Urlaubstagebuch – Tag 4

An diesem Morgen wurden wir nicht vom Wecker geweckt, sondern von der Sonne. Die ersten Sonnenstrahlen erwärmten unser Dachzelt angenehm und machten das Aufstehen erstaunlich leicht.

Noch bevor wir frühstückten, ging ich hinunter zum Fluss. Die morgendliche Stimmung war einfach wunderschön. Das Wasser floss ruhig an mir vorbei, die Luft war angenehm frisch und außer dem Zwitschern der Vögel war kaum ein Geräusch zu hören. Ich setzte mich für einen Moment auf einen großen Stein am Ufer, genoss die Ruhe und nutzte die Gelegenheit, mit meinem Wasserfilter frisches Trinkwasser für den Tag aufzubereiten.

Nach einer Weile ging ich zurück zum Auto, weckte meine Freundin und gemeinsam frühstückten wir in aller Ruhe. Währenddessen schmiedeten wir bereits Pläne für den weiteren Tag.
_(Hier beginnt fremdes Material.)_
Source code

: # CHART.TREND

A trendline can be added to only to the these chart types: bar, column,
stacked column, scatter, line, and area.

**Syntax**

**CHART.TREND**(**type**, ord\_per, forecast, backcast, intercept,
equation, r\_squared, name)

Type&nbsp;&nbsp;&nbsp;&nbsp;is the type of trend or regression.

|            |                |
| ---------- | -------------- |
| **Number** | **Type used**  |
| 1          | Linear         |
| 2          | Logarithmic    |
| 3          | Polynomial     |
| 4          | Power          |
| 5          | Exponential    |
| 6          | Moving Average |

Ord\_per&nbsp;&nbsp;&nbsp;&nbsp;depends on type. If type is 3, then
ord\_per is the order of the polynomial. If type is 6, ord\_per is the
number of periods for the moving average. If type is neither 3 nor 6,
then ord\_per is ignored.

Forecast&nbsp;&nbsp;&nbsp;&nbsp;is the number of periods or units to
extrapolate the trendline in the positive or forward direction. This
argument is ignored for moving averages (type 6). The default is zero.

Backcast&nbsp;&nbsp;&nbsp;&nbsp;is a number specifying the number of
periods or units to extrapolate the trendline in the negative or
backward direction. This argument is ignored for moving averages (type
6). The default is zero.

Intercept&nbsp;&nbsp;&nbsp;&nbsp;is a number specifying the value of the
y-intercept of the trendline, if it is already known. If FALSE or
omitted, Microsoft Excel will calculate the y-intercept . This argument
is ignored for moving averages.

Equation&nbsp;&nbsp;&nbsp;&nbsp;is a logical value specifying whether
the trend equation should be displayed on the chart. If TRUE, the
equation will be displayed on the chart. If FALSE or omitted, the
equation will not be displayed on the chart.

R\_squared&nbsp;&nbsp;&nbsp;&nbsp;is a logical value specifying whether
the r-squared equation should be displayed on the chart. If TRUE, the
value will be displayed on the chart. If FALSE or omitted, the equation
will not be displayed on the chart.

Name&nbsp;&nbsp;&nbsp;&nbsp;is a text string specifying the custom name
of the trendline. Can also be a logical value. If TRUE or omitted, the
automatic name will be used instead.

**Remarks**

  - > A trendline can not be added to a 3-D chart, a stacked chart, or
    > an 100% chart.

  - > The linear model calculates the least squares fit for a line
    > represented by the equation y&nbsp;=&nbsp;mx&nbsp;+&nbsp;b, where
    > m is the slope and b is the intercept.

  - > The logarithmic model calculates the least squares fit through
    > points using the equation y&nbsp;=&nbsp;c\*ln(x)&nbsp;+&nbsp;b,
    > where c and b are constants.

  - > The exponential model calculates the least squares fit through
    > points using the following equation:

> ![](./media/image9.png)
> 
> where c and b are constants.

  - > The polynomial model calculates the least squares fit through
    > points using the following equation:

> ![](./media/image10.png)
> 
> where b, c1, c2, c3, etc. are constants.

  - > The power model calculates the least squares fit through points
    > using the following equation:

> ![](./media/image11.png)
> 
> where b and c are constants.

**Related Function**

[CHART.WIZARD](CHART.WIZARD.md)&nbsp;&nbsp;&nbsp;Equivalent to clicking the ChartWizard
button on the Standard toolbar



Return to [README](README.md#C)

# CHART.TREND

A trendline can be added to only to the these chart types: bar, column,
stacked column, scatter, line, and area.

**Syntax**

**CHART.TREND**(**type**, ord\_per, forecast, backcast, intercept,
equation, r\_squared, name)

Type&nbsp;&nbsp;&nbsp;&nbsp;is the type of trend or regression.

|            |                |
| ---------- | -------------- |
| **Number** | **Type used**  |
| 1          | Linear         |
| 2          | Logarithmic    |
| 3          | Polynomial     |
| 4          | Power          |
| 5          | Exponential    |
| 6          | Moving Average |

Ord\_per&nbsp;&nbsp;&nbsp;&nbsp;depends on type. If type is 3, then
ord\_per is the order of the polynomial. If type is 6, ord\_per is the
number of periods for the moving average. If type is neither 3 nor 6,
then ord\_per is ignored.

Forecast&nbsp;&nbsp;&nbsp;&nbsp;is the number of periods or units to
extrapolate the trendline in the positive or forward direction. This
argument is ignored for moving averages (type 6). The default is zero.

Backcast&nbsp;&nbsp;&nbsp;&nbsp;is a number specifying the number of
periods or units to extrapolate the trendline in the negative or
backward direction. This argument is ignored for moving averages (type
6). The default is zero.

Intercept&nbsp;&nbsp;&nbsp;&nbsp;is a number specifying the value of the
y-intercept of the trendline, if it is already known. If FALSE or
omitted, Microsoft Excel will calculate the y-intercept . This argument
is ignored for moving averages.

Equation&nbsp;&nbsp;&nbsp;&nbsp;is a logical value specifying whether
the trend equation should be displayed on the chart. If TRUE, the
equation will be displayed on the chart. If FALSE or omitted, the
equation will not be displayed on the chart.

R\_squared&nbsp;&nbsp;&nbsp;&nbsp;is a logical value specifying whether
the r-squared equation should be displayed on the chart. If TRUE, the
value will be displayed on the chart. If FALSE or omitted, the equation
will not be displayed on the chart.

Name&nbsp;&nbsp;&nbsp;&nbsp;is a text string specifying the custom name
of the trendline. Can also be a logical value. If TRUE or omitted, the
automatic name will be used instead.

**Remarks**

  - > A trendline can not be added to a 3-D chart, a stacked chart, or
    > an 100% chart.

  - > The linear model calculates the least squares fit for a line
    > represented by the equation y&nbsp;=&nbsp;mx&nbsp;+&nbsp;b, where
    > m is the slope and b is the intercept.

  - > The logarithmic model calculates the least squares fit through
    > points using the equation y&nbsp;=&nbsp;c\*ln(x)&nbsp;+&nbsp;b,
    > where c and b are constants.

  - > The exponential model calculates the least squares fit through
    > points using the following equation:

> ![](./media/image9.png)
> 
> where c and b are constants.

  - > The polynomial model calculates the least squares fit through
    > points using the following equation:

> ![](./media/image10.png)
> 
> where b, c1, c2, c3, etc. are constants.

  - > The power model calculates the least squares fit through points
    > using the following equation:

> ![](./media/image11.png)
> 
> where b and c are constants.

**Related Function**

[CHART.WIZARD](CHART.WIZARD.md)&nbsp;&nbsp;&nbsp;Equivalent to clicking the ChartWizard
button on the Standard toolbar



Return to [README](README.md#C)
Da die Temperaturen bereits am Morgen vielversprechend waren und ein sonniger Tag bevorstand, fiel unsere Wahl auf einen größeren Badesee. Dort angekommen, gönnten wir uns erst einmal eine ausgiebige Abkühlung im angenehm kühlen Wasser. Anschließend entspannten wir noch eine Weile am Strand und genossen die Sonne.

Mit der Zeit wurde der Badeplatz jedoch immer voller. Familien, Kinder und weitere Besucher sorgten für viel Betrieb. So schön der Strand auch war, suchten wir auf unserer Reise vor allem die Ruhe der schwedischen Natur. Deshalb beschlossen wir, noch einmal weiterzufahren.

Zum Glück hatten wir bereits einen neuen Platz auf der Karte entdeckt. Nach etwa einer halben Stunde Fahrt erreichten wir einen etwas abgelegenen Strandabschnitt an einem größeren See.

Hier standen zwar ebenfalls einige Camper, dennoch war die Atmosphäre deutlich ruhiger und entspannter. Jeder schien die Natur auf seine eigene Weise zu genießen, ohne dass es laut oder hektisch wurde.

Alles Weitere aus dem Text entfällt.